[Start of section]
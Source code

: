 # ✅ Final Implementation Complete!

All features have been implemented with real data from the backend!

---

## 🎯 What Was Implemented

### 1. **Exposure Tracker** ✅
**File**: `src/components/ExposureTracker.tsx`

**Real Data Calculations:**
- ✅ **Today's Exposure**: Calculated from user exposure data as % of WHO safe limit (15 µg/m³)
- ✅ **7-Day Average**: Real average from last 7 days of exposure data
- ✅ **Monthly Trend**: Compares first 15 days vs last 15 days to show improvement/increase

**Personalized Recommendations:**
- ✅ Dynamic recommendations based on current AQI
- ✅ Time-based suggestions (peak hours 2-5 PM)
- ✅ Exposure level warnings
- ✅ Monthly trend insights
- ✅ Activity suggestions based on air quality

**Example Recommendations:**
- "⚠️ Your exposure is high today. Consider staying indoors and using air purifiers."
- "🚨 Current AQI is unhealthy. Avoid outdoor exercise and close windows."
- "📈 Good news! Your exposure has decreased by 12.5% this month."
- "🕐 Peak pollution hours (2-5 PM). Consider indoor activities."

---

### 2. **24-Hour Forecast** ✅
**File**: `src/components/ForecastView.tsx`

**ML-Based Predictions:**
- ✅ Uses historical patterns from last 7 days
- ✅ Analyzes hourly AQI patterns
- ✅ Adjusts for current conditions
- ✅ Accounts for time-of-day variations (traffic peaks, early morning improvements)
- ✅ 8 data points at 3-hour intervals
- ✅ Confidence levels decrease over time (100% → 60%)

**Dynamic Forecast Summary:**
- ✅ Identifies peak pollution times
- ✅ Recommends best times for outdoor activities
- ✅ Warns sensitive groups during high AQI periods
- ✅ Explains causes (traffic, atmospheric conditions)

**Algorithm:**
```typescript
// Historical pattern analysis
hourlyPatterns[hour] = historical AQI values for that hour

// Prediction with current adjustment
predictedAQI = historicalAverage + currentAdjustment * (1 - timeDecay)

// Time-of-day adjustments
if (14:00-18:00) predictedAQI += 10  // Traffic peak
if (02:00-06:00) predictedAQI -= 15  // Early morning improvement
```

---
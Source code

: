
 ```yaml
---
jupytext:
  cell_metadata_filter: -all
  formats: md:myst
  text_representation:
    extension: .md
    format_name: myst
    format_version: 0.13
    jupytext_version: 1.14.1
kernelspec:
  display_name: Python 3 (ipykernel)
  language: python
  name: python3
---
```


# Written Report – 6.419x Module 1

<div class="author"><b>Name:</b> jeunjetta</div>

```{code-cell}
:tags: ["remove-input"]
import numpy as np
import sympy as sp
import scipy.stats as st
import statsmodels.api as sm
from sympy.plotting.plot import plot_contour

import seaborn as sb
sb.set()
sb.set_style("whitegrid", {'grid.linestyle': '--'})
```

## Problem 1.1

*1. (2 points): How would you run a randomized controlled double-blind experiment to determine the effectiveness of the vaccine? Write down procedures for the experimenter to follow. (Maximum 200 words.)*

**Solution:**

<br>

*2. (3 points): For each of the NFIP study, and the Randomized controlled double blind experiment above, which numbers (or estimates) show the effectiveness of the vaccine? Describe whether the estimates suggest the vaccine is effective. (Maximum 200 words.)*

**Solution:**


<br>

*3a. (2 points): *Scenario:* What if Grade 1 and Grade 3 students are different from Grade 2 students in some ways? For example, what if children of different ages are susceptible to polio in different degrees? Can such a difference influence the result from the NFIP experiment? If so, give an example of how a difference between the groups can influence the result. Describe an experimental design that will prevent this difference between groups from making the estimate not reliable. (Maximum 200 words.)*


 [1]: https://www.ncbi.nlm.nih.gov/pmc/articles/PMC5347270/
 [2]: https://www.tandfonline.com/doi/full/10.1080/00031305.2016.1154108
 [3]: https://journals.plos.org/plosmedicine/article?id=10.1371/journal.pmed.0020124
[End of section]
Task prompt — Look through the records and gather each line with the word "Consider".

Expected answer —
- "⚠️ Your exposure is high today. Consider staying indoors and using air purifiers."
- "🕐 Peak pollution hours (2-5 PM). Consider indoor activities."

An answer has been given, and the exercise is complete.